■ **Exercise prompt**:
Exactly as they appear, restate the lines of the material, from the first through the one containing "- **No Matches (0%)**: 0".

[Start of section]

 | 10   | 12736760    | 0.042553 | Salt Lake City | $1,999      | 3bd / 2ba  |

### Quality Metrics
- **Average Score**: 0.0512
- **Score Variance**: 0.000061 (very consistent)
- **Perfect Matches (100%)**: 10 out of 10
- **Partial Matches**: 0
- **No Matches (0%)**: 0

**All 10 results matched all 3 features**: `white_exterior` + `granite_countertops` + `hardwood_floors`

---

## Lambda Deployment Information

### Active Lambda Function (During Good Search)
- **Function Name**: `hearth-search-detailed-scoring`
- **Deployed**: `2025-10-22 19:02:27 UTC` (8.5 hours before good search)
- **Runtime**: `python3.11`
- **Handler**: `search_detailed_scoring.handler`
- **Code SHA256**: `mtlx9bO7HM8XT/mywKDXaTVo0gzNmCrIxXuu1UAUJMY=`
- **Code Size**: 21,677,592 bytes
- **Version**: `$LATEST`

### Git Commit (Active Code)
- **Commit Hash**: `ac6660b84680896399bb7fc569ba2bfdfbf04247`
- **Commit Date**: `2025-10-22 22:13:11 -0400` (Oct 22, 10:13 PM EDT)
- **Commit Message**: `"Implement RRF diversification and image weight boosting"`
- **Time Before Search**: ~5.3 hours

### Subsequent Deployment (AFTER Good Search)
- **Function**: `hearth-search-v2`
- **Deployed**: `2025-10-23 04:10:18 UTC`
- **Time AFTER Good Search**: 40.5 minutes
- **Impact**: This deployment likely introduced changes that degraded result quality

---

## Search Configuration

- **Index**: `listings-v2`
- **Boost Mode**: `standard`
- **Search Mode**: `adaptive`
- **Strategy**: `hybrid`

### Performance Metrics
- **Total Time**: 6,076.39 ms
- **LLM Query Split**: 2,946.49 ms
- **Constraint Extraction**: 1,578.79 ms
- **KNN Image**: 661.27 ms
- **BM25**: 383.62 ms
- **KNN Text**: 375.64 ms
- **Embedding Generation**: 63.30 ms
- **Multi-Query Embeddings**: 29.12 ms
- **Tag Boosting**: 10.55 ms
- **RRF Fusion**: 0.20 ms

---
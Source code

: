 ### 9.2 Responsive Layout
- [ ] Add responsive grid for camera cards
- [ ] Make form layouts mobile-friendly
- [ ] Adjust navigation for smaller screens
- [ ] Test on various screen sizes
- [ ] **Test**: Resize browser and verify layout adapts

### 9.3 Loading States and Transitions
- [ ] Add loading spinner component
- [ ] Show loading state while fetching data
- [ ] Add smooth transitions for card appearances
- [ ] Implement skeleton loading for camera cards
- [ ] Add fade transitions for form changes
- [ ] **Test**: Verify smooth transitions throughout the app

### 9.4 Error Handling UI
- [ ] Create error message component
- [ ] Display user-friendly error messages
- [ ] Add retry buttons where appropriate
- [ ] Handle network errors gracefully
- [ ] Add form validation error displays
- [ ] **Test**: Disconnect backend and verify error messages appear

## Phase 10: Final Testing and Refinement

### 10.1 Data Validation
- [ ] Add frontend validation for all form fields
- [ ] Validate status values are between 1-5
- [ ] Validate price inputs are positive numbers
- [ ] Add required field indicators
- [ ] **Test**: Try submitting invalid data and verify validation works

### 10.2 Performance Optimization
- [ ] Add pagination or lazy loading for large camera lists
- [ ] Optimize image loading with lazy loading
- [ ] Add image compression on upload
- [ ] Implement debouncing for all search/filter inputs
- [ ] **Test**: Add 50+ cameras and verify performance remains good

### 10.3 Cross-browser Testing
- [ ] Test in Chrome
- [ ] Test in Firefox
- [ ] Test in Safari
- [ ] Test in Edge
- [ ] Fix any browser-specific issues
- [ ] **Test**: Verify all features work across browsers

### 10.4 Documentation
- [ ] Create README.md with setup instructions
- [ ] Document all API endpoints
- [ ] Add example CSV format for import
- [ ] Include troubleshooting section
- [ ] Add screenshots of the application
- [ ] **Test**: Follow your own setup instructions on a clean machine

[End of section]

■ **The answer**:
 | 10   | 12736760    | 0.042553 | Salt Lake City | $1,999      | 3bd / 2ba  |

### Quality Metrics
- **Average Score**: 0.0512
- **Score Variance**: 0.000061 (very consistent)
- **Perfect Matches (100%)**: 10 out of 10
- **Partial Matches**: 0
- **No Matches (0%)**: 0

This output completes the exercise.